======== TASK INPUT

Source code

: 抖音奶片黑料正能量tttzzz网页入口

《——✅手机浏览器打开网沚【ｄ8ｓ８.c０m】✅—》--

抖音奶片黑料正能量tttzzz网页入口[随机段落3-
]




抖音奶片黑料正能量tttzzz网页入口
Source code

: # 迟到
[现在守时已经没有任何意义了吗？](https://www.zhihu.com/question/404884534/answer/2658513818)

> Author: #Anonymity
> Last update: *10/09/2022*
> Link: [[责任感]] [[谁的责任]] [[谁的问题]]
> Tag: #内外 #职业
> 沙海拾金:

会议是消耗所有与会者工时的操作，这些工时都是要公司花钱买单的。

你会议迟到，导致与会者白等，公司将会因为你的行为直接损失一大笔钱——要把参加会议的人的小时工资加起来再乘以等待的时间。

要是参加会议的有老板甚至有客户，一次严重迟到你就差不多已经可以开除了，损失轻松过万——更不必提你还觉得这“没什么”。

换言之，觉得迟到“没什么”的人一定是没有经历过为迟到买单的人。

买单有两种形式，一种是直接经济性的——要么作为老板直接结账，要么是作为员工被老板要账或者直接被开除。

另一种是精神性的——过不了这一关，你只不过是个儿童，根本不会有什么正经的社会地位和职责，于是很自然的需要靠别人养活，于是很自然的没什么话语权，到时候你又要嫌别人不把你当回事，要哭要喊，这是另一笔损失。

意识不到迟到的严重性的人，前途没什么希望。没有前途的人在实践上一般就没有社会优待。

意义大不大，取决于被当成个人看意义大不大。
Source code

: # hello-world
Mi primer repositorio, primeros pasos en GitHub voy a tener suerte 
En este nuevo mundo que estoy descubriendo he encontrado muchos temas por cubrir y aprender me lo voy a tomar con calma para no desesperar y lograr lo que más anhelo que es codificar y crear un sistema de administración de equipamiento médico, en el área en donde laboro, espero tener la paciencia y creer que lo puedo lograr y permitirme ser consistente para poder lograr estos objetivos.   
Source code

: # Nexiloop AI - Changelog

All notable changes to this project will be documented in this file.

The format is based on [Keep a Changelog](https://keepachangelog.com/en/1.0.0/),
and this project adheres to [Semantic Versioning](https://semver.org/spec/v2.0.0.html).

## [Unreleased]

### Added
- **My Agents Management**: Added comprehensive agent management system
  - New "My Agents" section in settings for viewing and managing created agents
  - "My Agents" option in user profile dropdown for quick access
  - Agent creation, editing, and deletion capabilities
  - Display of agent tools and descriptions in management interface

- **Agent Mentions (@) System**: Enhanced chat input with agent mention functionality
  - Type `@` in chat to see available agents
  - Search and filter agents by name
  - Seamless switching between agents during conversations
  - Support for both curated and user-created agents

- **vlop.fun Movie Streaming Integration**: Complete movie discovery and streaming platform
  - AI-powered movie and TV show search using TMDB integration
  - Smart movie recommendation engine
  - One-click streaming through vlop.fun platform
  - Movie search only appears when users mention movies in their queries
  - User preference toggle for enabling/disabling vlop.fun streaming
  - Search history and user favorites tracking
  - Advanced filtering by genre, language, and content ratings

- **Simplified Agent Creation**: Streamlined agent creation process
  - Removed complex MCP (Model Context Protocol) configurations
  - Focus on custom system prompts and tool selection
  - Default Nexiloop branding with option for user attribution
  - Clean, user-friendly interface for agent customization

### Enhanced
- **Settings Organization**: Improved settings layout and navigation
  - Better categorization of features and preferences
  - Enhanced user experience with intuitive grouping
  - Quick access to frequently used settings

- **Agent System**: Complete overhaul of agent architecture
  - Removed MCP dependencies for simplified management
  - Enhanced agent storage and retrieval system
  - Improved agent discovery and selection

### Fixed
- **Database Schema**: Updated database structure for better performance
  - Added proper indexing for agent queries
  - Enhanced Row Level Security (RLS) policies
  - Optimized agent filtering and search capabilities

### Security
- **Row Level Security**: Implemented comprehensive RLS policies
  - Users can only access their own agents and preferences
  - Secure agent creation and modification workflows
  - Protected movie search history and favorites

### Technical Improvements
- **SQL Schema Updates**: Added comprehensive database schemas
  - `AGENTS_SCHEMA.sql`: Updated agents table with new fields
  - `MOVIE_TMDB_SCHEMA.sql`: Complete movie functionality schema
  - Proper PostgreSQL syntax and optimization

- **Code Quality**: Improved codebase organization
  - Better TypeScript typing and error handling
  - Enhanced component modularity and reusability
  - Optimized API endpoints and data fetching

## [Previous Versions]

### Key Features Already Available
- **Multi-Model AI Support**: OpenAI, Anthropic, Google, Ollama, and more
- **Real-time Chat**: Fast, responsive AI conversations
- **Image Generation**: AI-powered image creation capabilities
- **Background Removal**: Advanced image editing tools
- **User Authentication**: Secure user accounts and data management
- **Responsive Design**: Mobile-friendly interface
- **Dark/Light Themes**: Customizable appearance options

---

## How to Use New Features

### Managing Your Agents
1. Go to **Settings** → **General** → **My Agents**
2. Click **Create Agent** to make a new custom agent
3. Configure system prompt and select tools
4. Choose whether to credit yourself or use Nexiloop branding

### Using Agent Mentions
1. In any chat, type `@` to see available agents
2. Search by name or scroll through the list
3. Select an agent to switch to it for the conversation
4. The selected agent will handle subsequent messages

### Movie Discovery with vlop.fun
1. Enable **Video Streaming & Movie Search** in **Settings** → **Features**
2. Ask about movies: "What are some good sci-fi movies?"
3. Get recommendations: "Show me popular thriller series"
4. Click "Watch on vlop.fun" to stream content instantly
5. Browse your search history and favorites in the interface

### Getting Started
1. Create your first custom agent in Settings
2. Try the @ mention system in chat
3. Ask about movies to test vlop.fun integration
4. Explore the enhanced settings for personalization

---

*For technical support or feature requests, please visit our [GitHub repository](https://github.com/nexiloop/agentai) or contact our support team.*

================

• _REQUIREMENT_
The word to look for is "functionality"; copy out every line of the entries that holds it.

• _RESULT BELOW_
- **Agent Mentions (@) System**: Enhanced chat input with agent mention functionality
  - `MOVIE_TMDB_SCHEMA.sql`: Complete movie functionality schema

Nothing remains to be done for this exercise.